*** Opening Information provided ***
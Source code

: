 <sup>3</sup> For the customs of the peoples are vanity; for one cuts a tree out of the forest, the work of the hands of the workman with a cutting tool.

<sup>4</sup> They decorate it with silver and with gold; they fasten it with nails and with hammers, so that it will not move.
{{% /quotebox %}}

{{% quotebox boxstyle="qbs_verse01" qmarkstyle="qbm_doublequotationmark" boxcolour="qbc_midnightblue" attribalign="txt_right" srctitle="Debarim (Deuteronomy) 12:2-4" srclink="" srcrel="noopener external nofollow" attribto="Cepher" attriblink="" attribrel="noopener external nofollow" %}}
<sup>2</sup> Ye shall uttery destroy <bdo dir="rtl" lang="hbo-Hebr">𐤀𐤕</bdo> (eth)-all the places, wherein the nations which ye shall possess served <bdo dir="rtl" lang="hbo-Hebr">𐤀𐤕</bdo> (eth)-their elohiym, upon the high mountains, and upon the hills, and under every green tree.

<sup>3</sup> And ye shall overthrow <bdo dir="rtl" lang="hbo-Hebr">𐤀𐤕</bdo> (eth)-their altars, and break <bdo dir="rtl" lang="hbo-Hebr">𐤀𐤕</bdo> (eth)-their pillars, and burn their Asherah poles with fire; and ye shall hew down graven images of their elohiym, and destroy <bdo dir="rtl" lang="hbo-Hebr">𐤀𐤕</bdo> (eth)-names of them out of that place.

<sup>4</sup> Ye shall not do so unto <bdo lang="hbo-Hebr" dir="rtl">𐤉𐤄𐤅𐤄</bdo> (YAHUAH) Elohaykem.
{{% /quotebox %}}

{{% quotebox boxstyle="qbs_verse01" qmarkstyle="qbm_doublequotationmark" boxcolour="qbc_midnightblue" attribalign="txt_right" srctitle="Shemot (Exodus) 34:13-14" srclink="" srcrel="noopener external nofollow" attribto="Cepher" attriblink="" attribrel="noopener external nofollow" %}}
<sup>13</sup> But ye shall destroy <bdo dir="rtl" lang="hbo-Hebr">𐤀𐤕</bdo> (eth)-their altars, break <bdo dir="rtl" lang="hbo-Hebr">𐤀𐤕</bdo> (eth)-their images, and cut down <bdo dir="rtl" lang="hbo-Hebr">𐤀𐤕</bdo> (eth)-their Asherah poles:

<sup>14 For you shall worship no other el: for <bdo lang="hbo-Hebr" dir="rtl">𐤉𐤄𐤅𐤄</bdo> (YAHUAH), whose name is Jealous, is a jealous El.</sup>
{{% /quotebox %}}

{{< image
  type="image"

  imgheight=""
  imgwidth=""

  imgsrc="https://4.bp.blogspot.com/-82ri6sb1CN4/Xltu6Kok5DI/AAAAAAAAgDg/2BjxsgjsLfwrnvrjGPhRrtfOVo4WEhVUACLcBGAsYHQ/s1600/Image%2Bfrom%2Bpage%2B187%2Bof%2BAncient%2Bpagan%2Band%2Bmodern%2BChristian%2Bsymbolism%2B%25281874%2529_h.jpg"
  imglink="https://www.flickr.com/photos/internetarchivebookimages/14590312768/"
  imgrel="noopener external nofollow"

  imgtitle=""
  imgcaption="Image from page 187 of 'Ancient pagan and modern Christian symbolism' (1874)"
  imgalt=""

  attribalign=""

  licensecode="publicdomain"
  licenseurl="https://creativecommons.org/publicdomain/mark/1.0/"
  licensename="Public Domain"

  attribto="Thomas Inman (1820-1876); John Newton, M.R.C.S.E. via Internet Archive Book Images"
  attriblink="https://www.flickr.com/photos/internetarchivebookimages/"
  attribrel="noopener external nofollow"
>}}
*** Closing Information provided ***
Directions: Copy, from the data above, every line where the word "with" appears.

Completed task:
: <sup>3</sup> For the customs of the peoples are vanity; for one cuts a tree out of the forest, the work of the hands of the workman with a cutting tool.
<sup>4</sup> They decorate it with silver and with gold; they fasten it with nails and with hammers, so that it will not move.
<sup>3</sup> And ye shall overthrow <bdo dir="rtl" lang="hbo-Hebr">𐤀𐤕</bdo> (eth)-their altars, and break <bdo dir="rtl" lang="hbo-Hebr">𐤀𐤕</bdo> (eth)-their pillars, and burn their Asherah poles with fire; and ye shall hew down graven images of their elohiym, and destroy <bdo dir="rtl" lang="hbo-Hebr">𐤀𐤕</bdo> (eth)-names of them out of that place.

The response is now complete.